Final. Pera en reducción de chablis perfumada con anís estrellado, rellena con crema americana, acompañada de infusión de té azul (que no era azul) y rulos de naranja, era una de las opciones, y budín de pan (hecho con medialunas, según los mozos) con crema, era la segunda.

La Cova del Drac

La Cova del Drac

Elegí la primera opción por ser más ligh…JAJAJAA! y un mojito (la otra opción era gin tonic). Me pareció adecuado como final y correcto. Me habían hablado muchísimo de La Cova del Drac, respecto a su coctelería, y la verdad es que la barra impresiona (cientos de botellas apiladas de todas las marcas), pero no probé nada que me permita decir que hay marcada diferencia con otros lugares de la zona.

Hay poquísima luz, las fotos lo demuestran, y una decoración cargadita, como para pararse vaso en mano a mirar en detalle. La charla se prolongó un rato más después del postre, y una cerveza Imperial stout fue el cierre.

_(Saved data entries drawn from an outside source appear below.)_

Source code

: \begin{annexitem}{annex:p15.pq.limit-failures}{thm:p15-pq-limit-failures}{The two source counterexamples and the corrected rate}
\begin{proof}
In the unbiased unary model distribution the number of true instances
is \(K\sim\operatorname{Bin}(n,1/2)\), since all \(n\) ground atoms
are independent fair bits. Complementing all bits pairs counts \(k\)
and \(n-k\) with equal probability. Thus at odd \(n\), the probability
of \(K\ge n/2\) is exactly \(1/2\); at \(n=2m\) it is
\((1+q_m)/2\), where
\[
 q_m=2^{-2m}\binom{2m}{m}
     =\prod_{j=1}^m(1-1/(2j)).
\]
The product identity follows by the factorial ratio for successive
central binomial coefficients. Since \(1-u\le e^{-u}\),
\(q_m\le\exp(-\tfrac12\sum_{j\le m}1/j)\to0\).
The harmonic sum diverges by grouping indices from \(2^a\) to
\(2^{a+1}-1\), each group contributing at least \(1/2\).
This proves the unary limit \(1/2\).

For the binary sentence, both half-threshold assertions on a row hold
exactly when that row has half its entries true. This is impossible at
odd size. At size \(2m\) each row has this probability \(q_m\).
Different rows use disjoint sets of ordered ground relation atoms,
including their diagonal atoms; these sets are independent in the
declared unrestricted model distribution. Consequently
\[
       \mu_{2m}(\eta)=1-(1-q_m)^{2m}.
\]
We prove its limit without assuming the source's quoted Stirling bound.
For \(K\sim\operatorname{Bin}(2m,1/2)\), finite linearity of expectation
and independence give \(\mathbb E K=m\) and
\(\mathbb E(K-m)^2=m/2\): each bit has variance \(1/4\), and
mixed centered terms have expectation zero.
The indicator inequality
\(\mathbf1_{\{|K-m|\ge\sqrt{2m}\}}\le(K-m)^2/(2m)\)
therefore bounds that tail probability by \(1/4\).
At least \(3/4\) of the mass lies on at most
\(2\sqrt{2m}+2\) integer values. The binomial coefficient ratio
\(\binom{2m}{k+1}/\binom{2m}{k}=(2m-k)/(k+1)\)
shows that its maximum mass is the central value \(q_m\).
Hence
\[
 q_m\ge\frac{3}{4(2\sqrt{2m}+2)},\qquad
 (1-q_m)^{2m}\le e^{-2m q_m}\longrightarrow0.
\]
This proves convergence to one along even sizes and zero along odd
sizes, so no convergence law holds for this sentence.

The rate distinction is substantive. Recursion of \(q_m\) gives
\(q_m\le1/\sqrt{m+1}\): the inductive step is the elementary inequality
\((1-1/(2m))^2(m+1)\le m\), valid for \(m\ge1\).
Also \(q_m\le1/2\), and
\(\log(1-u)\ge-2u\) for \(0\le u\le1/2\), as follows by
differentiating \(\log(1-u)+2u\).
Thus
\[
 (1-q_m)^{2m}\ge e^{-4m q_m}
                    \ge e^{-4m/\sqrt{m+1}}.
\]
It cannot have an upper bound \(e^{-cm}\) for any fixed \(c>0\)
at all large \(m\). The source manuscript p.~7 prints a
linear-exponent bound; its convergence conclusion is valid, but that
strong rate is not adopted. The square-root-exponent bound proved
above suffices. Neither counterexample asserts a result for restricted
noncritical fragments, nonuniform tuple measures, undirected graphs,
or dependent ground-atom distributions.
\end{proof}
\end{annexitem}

Nuevos conocidos, nuevos sabores, y la sensación de redescubrir la ciudad, esa que me gusta tener de vez en cuando 🙂

¿Qué opinan los que fueron? Y los que no, ¿les hubiera gustado participar?

One Comment
  1. Me encanta lo que hacen en los tours gastronómicos y quiero implementarlo aqui en República Dominicana. Tienes alguna recomendación básica para iniciar. AL menos tengo una pregunta: ganan dinero con estos tours o lo hacen sin ánimo de lucro.